From the entries below, transcribe exactly the lines between the line holding "whether \Rparity is" and the line holding "discussed further here.", inclusive; skip all other lines.

(Plain-text document sources)
____
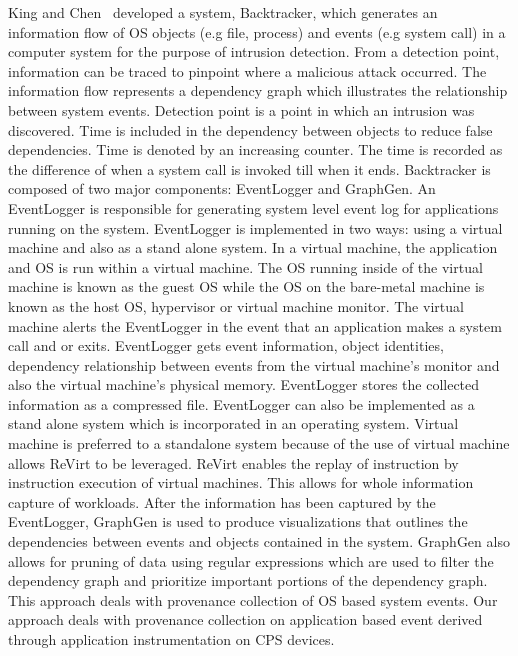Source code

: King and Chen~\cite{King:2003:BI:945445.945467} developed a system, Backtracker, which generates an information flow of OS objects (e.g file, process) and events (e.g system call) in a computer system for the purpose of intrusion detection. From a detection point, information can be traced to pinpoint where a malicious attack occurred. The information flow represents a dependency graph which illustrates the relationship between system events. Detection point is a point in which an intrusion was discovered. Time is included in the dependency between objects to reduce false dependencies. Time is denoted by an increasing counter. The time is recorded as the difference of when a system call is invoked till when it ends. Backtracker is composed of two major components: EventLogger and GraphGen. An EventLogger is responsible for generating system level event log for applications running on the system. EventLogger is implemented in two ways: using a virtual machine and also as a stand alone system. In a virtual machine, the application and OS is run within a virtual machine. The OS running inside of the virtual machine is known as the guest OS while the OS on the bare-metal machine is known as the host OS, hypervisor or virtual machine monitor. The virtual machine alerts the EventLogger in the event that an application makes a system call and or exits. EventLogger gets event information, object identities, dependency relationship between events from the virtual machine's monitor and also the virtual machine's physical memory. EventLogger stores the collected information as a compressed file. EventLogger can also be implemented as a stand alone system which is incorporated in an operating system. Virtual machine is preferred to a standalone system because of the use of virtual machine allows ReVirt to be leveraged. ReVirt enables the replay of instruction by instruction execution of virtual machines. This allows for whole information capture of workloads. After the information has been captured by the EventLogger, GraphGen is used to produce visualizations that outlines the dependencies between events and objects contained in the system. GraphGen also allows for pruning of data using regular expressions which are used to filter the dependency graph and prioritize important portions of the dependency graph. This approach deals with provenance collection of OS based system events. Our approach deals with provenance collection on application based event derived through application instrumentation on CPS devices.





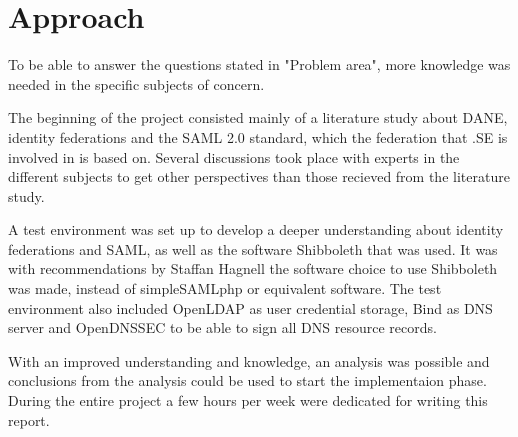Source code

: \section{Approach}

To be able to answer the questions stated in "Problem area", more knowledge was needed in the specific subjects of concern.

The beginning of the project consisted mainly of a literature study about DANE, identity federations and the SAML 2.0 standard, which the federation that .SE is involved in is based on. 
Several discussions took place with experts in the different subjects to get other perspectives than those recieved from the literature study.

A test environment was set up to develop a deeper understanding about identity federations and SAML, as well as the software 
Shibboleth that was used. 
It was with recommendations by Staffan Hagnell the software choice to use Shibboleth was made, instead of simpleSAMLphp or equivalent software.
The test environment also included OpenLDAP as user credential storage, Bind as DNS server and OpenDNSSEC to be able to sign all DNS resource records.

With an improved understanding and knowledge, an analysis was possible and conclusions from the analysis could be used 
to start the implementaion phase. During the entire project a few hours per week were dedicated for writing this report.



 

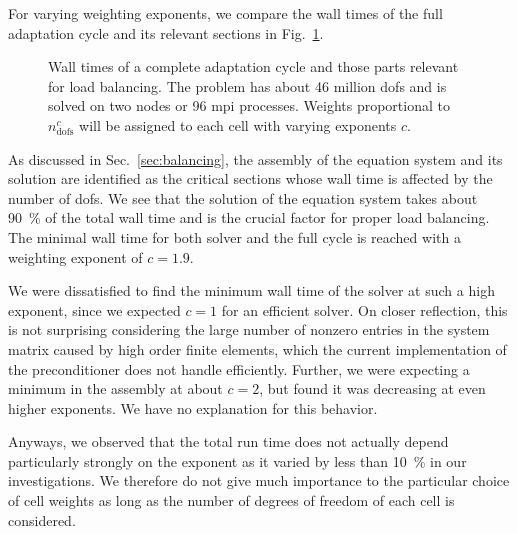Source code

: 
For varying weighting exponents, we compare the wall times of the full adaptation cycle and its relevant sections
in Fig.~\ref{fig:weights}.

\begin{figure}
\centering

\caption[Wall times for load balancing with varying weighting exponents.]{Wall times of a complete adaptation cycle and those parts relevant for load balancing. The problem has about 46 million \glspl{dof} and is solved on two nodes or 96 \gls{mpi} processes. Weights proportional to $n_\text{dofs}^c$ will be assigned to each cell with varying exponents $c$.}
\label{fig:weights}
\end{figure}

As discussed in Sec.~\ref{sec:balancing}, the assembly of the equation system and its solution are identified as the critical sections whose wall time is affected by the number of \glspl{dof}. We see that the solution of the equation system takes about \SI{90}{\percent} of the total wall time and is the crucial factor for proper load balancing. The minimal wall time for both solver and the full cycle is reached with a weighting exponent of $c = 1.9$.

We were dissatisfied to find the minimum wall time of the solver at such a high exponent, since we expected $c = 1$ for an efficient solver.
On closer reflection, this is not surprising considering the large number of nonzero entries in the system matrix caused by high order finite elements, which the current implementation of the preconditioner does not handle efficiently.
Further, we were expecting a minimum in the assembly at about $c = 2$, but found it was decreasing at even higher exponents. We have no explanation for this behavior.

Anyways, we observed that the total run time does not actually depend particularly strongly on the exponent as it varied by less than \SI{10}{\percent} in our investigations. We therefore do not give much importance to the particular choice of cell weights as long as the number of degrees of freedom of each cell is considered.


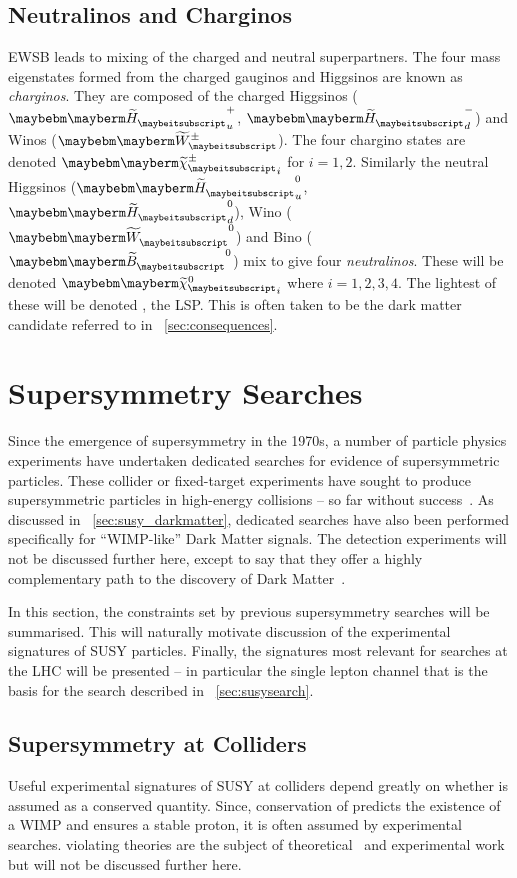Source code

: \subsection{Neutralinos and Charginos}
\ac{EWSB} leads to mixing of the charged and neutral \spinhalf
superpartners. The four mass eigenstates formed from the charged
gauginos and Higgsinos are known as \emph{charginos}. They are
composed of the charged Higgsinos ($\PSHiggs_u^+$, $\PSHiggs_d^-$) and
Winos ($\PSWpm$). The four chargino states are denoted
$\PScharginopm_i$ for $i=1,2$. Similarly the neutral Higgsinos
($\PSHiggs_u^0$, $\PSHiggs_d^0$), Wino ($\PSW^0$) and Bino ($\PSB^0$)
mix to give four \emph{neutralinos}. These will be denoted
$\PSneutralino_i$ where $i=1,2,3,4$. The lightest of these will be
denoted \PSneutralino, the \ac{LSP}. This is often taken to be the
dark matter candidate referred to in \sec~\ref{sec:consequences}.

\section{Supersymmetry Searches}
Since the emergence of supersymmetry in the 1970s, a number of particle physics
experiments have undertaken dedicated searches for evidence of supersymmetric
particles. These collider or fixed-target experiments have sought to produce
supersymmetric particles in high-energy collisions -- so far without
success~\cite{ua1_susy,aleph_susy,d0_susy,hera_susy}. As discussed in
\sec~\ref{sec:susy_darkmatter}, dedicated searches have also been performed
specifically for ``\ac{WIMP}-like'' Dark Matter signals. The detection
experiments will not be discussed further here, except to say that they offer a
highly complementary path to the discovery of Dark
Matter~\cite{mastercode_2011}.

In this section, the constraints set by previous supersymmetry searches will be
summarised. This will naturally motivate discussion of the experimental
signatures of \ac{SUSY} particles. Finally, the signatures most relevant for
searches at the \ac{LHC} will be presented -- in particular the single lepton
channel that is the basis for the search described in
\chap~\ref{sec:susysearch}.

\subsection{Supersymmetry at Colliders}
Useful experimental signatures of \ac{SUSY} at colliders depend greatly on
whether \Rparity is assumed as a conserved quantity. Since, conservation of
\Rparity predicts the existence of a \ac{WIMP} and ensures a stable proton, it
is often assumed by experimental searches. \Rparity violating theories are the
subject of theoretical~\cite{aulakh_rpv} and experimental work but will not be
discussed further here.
____
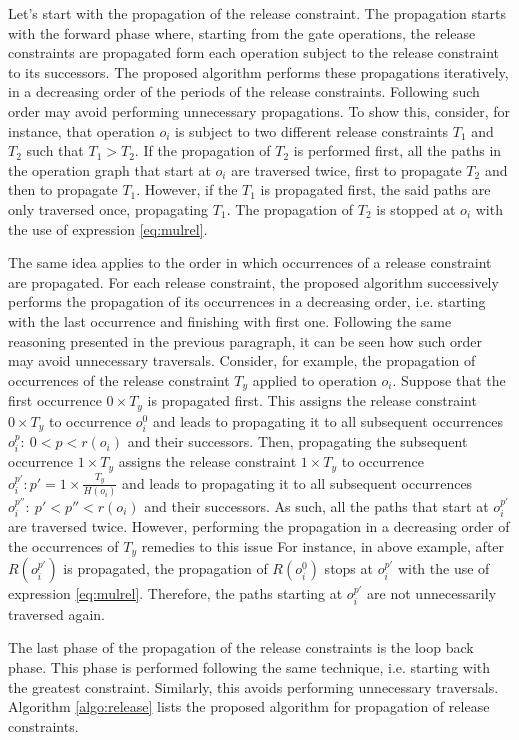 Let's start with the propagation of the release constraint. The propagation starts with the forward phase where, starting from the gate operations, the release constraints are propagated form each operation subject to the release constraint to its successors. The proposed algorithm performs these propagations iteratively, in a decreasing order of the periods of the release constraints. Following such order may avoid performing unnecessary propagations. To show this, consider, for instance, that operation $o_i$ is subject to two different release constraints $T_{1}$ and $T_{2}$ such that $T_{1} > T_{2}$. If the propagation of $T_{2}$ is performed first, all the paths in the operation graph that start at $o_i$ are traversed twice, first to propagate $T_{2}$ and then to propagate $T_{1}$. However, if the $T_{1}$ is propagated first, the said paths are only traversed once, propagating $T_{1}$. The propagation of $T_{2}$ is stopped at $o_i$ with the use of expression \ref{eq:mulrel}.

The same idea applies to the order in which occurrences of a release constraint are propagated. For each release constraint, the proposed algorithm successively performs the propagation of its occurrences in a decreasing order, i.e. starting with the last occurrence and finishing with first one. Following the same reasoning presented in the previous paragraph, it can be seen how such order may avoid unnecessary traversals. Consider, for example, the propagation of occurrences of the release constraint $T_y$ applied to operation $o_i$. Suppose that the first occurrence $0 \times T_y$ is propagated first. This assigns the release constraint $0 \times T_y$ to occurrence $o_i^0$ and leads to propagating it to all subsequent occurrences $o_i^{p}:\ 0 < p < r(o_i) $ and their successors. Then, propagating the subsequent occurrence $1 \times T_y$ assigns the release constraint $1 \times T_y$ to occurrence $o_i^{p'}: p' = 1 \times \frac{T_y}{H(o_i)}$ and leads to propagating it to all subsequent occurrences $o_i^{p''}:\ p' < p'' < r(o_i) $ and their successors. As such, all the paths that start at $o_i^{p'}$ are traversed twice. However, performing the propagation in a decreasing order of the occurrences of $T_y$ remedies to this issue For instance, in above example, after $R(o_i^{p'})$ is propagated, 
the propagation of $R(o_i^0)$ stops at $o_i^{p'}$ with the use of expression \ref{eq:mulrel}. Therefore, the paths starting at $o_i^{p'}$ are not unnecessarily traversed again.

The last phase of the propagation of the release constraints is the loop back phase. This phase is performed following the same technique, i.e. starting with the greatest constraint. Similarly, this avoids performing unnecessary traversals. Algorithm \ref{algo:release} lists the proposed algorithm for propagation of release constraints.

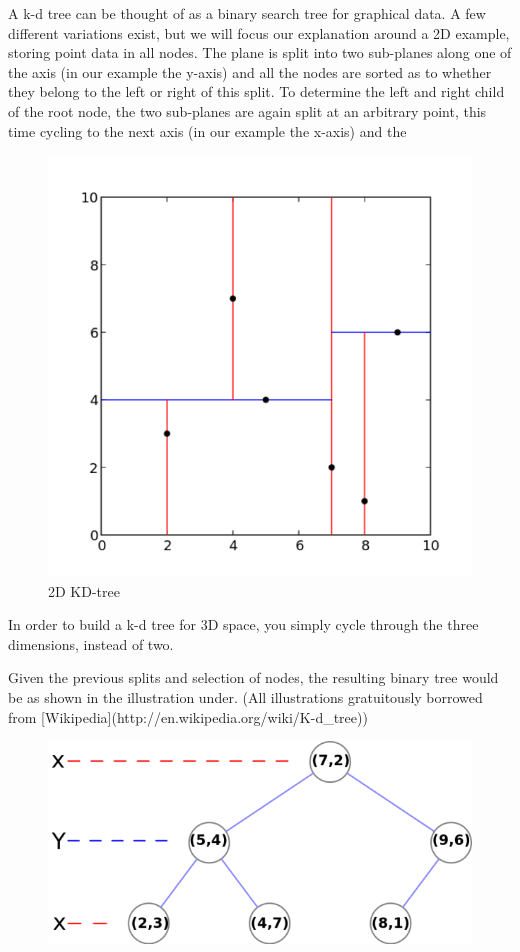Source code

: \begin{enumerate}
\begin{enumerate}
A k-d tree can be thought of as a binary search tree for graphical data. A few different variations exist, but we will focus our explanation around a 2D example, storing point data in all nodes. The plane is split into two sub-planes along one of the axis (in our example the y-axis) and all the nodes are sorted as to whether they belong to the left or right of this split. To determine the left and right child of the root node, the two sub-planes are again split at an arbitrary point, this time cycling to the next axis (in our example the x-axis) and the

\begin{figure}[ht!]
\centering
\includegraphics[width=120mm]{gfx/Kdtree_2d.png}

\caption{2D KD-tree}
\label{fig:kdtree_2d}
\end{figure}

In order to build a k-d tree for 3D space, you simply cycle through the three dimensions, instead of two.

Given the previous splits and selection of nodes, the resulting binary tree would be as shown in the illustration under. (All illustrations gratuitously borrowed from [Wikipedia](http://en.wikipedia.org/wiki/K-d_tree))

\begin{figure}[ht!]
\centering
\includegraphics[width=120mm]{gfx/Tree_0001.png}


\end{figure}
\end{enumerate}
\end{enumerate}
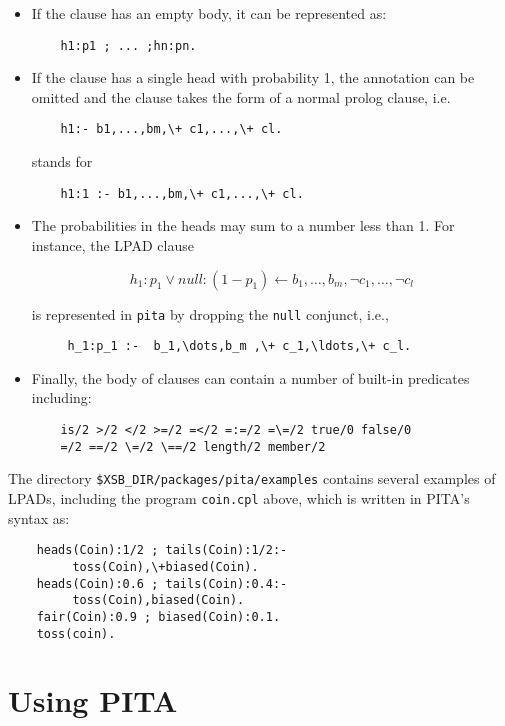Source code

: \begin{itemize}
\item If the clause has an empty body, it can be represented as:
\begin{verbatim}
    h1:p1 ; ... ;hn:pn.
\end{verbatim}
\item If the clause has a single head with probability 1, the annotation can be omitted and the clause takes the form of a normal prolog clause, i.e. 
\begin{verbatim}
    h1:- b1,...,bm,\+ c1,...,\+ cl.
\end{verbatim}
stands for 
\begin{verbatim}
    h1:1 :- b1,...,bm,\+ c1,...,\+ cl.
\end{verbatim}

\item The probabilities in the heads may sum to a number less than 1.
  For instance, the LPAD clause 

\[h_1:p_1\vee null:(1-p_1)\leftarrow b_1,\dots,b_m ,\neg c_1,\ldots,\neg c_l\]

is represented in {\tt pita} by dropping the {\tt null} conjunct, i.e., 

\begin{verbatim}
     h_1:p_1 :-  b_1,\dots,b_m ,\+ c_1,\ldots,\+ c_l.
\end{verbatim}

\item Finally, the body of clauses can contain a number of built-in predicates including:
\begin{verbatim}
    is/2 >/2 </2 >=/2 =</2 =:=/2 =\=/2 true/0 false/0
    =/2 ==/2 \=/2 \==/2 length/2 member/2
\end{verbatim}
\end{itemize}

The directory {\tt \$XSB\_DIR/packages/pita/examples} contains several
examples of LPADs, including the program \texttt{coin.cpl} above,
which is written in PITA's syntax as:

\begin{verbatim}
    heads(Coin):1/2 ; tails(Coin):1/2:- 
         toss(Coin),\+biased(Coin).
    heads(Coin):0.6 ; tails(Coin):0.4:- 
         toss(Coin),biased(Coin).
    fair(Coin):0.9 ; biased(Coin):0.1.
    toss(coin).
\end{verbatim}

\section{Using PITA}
____
— RESULT OF THIS EXERCISE —
whether \Rparity is assumed as a conserved quantity. Since, conservation of
\Rparity predicts the existence of a \ac{WIMP} and ensures a stable proton, it
is often assumed by experimental searches. \Rparity violating theories are the
subject of theoretical~\cite{aulakh_rpv} and experimental work but will not be
discussed further here.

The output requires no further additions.